Input data
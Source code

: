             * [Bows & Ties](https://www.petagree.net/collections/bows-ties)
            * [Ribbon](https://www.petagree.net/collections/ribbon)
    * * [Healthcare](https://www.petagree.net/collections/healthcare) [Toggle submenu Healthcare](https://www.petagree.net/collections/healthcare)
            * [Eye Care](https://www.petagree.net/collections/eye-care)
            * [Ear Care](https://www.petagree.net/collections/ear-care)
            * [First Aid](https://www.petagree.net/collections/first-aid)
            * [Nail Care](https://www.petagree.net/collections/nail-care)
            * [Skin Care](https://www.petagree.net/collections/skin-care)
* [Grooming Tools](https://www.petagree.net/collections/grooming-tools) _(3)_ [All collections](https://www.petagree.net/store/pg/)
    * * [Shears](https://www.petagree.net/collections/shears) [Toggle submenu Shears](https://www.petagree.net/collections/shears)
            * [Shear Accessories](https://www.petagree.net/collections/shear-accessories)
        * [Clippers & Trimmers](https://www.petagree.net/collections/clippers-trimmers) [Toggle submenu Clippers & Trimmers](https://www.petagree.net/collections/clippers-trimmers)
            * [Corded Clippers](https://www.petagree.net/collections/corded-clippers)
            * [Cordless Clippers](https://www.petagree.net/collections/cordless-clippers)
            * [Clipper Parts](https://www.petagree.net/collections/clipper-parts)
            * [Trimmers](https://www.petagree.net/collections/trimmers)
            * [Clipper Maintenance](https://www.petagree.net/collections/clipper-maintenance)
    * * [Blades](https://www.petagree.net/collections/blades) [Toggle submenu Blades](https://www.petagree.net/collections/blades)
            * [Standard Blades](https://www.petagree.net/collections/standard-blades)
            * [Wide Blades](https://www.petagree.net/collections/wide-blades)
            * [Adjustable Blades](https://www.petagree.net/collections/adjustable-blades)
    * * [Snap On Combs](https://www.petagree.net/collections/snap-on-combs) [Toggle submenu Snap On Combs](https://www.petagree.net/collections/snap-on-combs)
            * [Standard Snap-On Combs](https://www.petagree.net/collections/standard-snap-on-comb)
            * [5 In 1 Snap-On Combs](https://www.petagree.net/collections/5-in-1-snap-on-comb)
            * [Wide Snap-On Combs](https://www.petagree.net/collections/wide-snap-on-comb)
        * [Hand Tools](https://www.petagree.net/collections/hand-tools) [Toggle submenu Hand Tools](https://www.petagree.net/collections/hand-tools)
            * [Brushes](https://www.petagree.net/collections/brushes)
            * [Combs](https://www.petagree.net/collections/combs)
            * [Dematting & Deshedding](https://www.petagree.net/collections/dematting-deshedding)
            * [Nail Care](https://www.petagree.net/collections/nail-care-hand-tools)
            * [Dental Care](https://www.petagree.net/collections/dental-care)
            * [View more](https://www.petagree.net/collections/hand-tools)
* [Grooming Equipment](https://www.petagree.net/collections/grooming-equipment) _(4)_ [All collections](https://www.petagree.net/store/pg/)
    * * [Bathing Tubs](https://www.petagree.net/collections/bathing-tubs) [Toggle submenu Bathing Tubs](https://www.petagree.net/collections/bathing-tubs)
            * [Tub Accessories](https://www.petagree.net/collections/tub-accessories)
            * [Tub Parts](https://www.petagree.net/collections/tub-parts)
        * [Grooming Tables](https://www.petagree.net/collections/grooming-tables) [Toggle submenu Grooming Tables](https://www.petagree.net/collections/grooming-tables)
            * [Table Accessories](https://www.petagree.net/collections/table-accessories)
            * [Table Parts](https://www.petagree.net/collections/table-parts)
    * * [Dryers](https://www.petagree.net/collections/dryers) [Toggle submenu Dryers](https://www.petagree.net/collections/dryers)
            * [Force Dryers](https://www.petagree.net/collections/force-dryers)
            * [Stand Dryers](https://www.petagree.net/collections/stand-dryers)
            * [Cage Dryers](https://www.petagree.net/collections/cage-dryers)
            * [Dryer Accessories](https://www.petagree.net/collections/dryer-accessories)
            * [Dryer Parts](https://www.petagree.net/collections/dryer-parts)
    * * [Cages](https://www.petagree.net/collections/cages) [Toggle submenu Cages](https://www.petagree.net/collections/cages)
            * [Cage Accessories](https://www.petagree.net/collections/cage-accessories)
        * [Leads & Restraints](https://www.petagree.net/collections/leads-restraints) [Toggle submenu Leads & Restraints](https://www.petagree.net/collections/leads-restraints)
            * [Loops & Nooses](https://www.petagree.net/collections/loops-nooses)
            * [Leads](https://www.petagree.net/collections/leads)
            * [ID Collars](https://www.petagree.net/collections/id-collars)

What you will do
Please give the number of lines above containing "Parts" and nothing else.

Solved exercise
4